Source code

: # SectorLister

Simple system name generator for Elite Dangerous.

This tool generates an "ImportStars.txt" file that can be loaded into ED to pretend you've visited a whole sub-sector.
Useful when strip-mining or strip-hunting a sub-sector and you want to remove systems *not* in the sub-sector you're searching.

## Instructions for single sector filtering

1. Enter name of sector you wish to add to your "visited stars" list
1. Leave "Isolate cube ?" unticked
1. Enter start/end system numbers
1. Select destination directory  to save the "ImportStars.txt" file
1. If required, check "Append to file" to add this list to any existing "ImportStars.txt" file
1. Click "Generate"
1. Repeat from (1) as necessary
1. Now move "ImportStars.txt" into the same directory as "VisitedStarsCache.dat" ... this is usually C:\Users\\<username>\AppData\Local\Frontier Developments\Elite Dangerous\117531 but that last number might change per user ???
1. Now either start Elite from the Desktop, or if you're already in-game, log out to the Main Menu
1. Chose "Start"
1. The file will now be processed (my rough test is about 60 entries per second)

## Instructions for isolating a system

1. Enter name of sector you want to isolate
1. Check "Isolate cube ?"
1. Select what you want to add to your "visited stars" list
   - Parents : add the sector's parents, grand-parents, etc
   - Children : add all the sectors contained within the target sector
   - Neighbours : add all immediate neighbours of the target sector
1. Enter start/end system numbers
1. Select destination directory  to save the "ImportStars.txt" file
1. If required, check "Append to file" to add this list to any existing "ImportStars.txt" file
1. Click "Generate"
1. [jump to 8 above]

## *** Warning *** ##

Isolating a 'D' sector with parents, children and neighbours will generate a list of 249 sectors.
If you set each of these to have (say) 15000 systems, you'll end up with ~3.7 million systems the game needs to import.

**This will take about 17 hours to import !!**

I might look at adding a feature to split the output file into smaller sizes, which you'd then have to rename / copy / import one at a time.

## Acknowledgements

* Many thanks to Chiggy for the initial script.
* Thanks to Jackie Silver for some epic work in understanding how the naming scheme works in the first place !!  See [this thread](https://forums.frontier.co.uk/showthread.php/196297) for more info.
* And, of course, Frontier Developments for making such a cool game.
=======
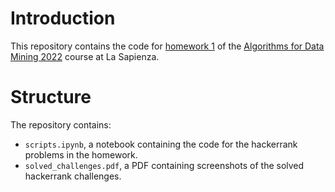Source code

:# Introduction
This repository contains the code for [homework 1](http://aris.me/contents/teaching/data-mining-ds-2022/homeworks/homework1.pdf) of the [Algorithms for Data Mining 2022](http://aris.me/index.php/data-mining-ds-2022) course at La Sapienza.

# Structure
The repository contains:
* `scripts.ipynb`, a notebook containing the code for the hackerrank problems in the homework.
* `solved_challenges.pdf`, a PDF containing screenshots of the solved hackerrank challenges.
=======
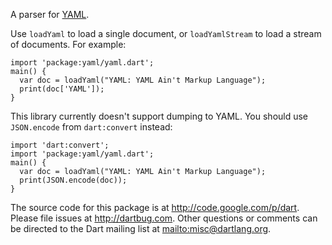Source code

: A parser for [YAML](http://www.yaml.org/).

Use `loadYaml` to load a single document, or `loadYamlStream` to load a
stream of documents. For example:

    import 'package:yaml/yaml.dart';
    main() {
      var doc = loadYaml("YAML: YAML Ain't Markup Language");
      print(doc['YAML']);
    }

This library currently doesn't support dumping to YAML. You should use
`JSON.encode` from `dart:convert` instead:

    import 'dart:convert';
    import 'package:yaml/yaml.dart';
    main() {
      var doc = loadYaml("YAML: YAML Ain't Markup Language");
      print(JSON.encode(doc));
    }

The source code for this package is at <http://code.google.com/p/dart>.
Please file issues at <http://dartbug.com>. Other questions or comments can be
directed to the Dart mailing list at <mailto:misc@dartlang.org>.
=======
• [Exercise prompt]:
In which lines of the material above does the string "homework" occur? Copy them all.

• [Response to the exercise]:
This repository contains the code for [homework 1](http://aris.me/contents/teaching/data-mining-ds-2022/homeworks/homework1.pdf) of the [Algorithms for Data Mining 2022](http://aris.me/index.php/data-mining-ds-2022) course at La Sapienza.
* `scripts.ipynb`, a notebook containing the code for the hackerrank problems in the homework.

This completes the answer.